After getting the tattoo on my penis years ago, I searched around online to see if there were any other examples of what I had done.  I saw pictures of elephants trunks, dragons tails, and various other funny things, but didn’t really see much else.  However, I did read an interview with a female tattoo artist that said she noticed that men that cheat tend to be the ones that asked her to tattoo their dicks.  It seems a penis tattoo shows the ultimate recommitment for a cheating man trying to prove his loyalty.  So much so, women take back their cheating husbands thinking, “If he tattooed his dick, he must be sorry.  That other girl doesn’t have her name on his cock.”

That sounds pretty desperate, but in a way, that may subconsciously explain why I had my own penis tattooed.  Although I have never cheated, I was a virgin when I met Venice.  I am very proud of that.  The more girls we hooked up with together, the more guilty and disloyal I felt. I felt guilty because I enjoyed it.  I felt disloyal because I wanted it.  I felt greedy because I knew I didn’t want to stop and go back to a monogamous lifestyle.  

I had always told Venice that my dick is her dick.  Her vagina is my vagina.  If my dick goes inside another girl, it’s our dick.  She loves to see it.  Although the pleasure is physically connected to me (I’ve still never had an orgasm from another woman’s body), mentally, it’s our  experience. As dumb as that may seem to those not in the lifestyle, it makes sense to us.   In fact, I meant it so much that I tattooed her name on our dick.   And I don’t regret it.  So in a way, tattooing my dick was also my form of recommitting myself to her.

Without her, I don’t need it.

Would You Get A Tattoo On Your Penis?

Would you tattoo your wife’s name on your dick rather than wearing a wedding ring?  If you are polyamorous, would you use your dick as a chalk board and just tattoo various women’s names on your penis to show your commitment (bad joke)? 

 

Our Experience: Deepthroating While He Urinates (part 2)

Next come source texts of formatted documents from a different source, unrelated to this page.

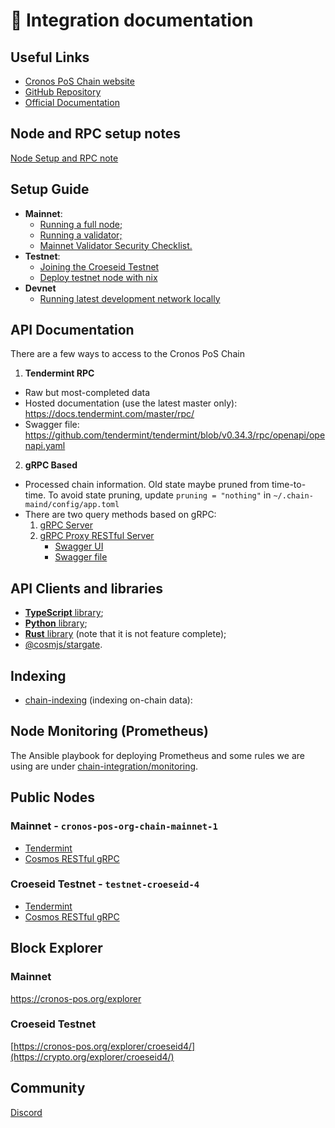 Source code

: # 🔄 Integration documentation

## Useful Links

* [Cronos PoS Chain website](https://crypto.org/)
* [GitHub Repository](https://github.com/crypto-org-chain/chain-main)
* [Official Documentation](https://crypto.org/docs/)

## Node and RPC setup notes

[Node Setup and RPC note](node-and-rpc-setup-notes.md)

## Setup Guide

* **Mainnet**:
  * [Running a full node;](https://crypto.org/docs/getting-started/mainnet.html)
  * [Running a validator;](https://crypto.org/docs/getting-started/mainnet\_validator.html)
  * [Mainnet Validator Security Checklist.](https://crypto.org/docs/getting-started/security-checklist.html#part-1-conduct-survey-on-general-controls-of-hosting-data-centre)
* **Testnet**:
  * [Joining the Croeseid Testnet](https://crypto.org/docs/getting-started/croeseid-testnet.html)
  * [Deploy testnet node with nix](https://crypto.org/docs/getting-started/croeseid-testnet-nix.html#pre-requisites)
* **Devnet**
  * [Running latest development network locally](https://crypto.org/docs/getting-started/local-devnet.html#overview)

## API Documentation

There are a few ways to access to the Cronos PoS Chain

1. **Tendermint RPC**

* Raw but most-completed data
* Hosted documentation (use the latest master only): https://docs.tendermint.com/master/rpc/
* Swagger file: https://github.com/tendermint/tendermint/blob/v0.34.3/rpc/openapi/openapi.yaml

2. **gRPC Based**

* Processed chain information. Old state maybe pruned from time-to-time. To avoid state pruning, update `pruning = "nothing"` in `~/.chain-maind/config/app.toml`
* There are two query methods based on gRPC:
  1. [gRPC Server](https://github.com/crypto-org-chain/chain-integration/blob/master/grpc/README.md)
  2. [gRPC Proxy RESTful Server](https://github.com/crypto-org-chain/chain-integration/blob/master/grpc-proxy-rest/README.md)
     * [Swagger UI](https://v1.cosmos.network/rpc/v0.41.4)
     * [Swagger file](https://github.com/crypto-org-chain/chain-integration/blob/master/grpc-proxy-rest/swagger.yml)



## API Clients and libraries

* [**TypeScript** library](https://github.com/crypto-org-chain/chain-jslib);
* [**Python** library](https://pypi.org/project/chainlibpy/#description);
* [**Rust** library](https://github.com/crypto-org-chain/chainlib-rs) (note that it is not feature complete);
* [@cosmjs/stargate](https://github.com/cosmos/cosmjs/tree/master/packages/stargate).

## Indexing

* [chain-indexing](https://github.com/crypto-com/chain-indexing) (indexing on-chain data):

## Node Monitoring (Prometheus)

The Ansible playbook for deploying Prometheus and some rules we are using are under [chain-integration/monitoring](https://github.com/crypto-org-chain/chain-integration/tree/master/monitoring).

## Public Nodes

### Mainnet - `cronos-pos-org-chain-mainnet-1`

* [Tendermint](https://rpc.mainnet.crypto.org/)
* [Cosmos RESTful gRPC](https://rest.mainnet.crypto.org/)

### Croeseid Testnet - `testnet-croeseid-4`

* [Tendermint](https://testnet-croeseid-4.crypto.org:26657/)
* [Cosmos RESTful gRPC](https://testnet-croeseid-4.crypto.org:1317/)

## Block Explorer

### Mainnet

[https://](https://crypto.org/explorer)[cronos-pos.org/explorer](http://cronos-pos.org/explorer)

### Croeseid Testnet

[https://cronos-pos.org/explorer/croeseid4/](https://crypto.org/explorer/croeseid4/)

## Community

[Discord](https://discord.gg/5JTk2ppsY3)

Deepthroating While He Urinates (part 1)

Ryan: The next day after failing to urinate while Venice was deepthroating me, Venice sent text messages and teased me for not being able to follow through with our plan. For instance, before she left for work she would make the peeing sound as she talked, “Have a good day at work Ryan, last night was so ssssssssssssspecial.” Of course she was just teasing me but I knew I was going to pull it off the next time we tried. The conditions had to be right though. I had to make sure my bladder was empty in the afternoon so the flavor wouldn’t be so potent that night. I was going to start drinking a lot of water around mid day to make sure I felt the urine sensation as my work day ended. I also thought about the position we previously tried, her flat on her back being face fucked, and knew it wouldn’t work. I’d want to be able to pee and know the stream could go down her throat, rather than pool back up into her mouth and possibly choke her. Mainly, I had to be mentally prepared. I needed to tell myself that I would pull out quick if anything happened, Venice wasn’t going to choke, and I knew I had to relax.

As my work day came to an end I felt the pressure from my urine in my bladder growing. I knew by the time I got home I would be able to pee whether I wanted to or not. I called Venice on my drive home and let her know I wanted to try again but in the bathtub. I also needed her to help set up the camera so everything would be ready. I am unsure if I could set up the phone, put in the memory card, and do a bunch of technical things all while holding in my urine like a three-year-old child who didn’t have a potty near.

Venice: The first time I was disappointed that we didn’t get to finish the deepthroat urination. Although I was nervous, I was more excited. Experiencing these “firsts” with each other is what bonds us even closer, not to mention the memories we get to make with each other and the talks following. I was excited to get a second chance. I get home a few minutes before Ryan, so I was already undressed and ready to get started. I stood there, giddy, excited to get him hard.